By John Barrington
This week’s blog is hardly strategic and while operational in focus, it goes to what is often the heart of implementation. It is about action planning and delegation.
After we complete strategies with clients, we then “chunk” the strategies down to actions that must be completed within a 12-month timeframe. We call these Strategic Initiatives and they are linked to the budget and the allocation of peoples’ time to complete the necessary tasks. The allocation of dollars and time is necessary to make the trade-off decisions and to evaluate whether “the juice is worth the squeeze”, i.e. is the investment required to implement the action worth the spend? We further break these 12-month Initiatives down to 90-day results plans that see achievements being delivered and monitored on a quarterly basis. Often called “90-day plans”, these are a most effective way for a CEO to monitor progress and hold direct reports to account for strategy implementation.
The other part of effective implantation is in respect of delegation. The first and most important lesson of delegation is:
Delegation only works downwards, it does not work upwards.
That is, a CEO can and must delegate work packets to his/her subordinates. It is not permissible and highly undesirable for subordinates to delegate up to their manager. Not only is it highly undesirable, but it sets an organisation up for tactical failure and if failure occurs at this level, then it is only a short shift to strategic ineffectiveness.
The reason upwards delegation does not work is that any CEO, no matter how effective, will quickly become swamped if all of their subordinates collectively push work up the line. The workflow quickly multiplies out of control, swamping the CEO, compromising performance and, ultimately, creating a culture of non-delivery and low accountability. The latter occurs because the CEO, who cannot possibly manage all the tasks that are being delegated upwards, inadvertently becomes a role model for non-delivery.

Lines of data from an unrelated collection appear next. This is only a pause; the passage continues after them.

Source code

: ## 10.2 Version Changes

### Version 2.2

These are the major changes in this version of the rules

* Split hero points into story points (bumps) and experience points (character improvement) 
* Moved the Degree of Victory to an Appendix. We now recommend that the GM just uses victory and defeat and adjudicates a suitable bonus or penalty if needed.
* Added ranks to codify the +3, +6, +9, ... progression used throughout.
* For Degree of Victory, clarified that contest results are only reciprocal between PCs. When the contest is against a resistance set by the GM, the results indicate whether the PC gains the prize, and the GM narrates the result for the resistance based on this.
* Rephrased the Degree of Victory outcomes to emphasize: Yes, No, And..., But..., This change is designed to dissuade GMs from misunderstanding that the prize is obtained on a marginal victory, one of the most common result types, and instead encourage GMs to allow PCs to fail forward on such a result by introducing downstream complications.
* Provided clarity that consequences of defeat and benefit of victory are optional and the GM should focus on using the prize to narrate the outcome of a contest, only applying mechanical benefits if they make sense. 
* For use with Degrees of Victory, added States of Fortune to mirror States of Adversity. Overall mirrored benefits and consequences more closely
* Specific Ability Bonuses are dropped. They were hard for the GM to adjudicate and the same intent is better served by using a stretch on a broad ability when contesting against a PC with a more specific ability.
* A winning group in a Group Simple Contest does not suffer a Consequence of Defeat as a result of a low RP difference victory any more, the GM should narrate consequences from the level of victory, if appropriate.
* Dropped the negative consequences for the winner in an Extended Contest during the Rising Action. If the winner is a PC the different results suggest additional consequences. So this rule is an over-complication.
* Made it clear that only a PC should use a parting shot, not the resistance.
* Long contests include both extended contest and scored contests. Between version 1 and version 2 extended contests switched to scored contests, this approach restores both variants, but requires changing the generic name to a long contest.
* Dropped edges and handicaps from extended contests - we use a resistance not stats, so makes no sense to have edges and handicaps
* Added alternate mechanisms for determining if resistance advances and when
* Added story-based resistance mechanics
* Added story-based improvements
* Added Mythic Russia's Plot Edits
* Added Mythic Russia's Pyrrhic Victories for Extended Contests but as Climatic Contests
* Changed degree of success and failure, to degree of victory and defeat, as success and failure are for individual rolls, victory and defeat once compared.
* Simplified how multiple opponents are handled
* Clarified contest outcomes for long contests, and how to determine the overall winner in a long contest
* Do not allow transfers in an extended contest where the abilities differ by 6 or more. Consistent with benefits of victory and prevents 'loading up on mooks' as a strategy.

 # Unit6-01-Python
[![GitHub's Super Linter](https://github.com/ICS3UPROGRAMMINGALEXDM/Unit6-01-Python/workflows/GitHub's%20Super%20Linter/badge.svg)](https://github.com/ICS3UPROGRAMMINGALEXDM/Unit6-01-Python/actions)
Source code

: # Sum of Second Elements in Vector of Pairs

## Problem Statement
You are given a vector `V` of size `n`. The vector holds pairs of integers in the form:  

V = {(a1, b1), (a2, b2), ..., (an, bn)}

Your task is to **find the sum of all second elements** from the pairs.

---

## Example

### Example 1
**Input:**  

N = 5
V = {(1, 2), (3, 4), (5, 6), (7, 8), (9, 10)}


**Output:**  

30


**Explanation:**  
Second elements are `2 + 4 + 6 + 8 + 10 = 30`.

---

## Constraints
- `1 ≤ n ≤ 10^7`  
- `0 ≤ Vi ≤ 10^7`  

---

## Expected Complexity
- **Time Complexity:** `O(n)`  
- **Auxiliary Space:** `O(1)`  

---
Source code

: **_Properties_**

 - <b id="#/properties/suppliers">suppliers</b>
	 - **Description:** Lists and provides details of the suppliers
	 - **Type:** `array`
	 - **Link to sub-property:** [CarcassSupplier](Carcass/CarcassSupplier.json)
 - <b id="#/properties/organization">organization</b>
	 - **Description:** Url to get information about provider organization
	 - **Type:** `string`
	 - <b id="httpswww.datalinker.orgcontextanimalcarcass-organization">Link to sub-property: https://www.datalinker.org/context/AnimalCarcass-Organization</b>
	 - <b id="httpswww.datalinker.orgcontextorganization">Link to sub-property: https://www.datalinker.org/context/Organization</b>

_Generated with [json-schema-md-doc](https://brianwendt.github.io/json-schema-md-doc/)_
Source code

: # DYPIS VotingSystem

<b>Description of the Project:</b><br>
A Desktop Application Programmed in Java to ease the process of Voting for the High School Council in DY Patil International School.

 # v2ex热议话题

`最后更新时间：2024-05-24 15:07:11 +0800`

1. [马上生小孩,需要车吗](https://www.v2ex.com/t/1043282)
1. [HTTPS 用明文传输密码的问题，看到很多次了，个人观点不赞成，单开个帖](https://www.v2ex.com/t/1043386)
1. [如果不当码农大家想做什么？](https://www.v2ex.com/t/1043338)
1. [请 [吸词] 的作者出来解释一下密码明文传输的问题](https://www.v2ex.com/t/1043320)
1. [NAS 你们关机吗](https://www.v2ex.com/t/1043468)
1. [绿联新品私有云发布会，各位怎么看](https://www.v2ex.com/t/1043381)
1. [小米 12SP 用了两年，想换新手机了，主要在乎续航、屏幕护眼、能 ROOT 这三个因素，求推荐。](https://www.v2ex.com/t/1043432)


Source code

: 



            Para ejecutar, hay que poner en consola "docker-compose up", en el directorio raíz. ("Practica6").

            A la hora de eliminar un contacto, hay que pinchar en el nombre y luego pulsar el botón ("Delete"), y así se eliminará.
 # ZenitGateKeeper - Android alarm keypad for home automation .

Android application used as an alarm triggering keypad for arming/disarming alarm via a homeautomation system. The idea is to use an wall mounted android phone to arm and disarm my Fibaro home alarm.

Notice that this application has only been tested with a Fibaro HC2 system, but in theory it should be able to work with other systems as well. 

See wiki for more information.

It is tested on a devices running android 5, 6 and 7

Working with one company recently, we saw an action list of an executive team with 17 items to be completed. Fourteen of these were allocated to the CEO. This is not only upwards delegation, but it is an abdication of responsibility on behalf of the CEO to effectively delegate and manage their team to deliver the desired outcomes that would see the organisation prosper.
The role of the CEO is to support, clear the way and monitor progress of subordinates. It is not to do their work for them. This is not to say, of course, that the CEO does nothing. We have all seen the problems that can arise from the ‘chronic delegator’, who effectively does nothing. The CEO must be clear on their own role and reserve for themselves tasks that only a Chief Executive can complete.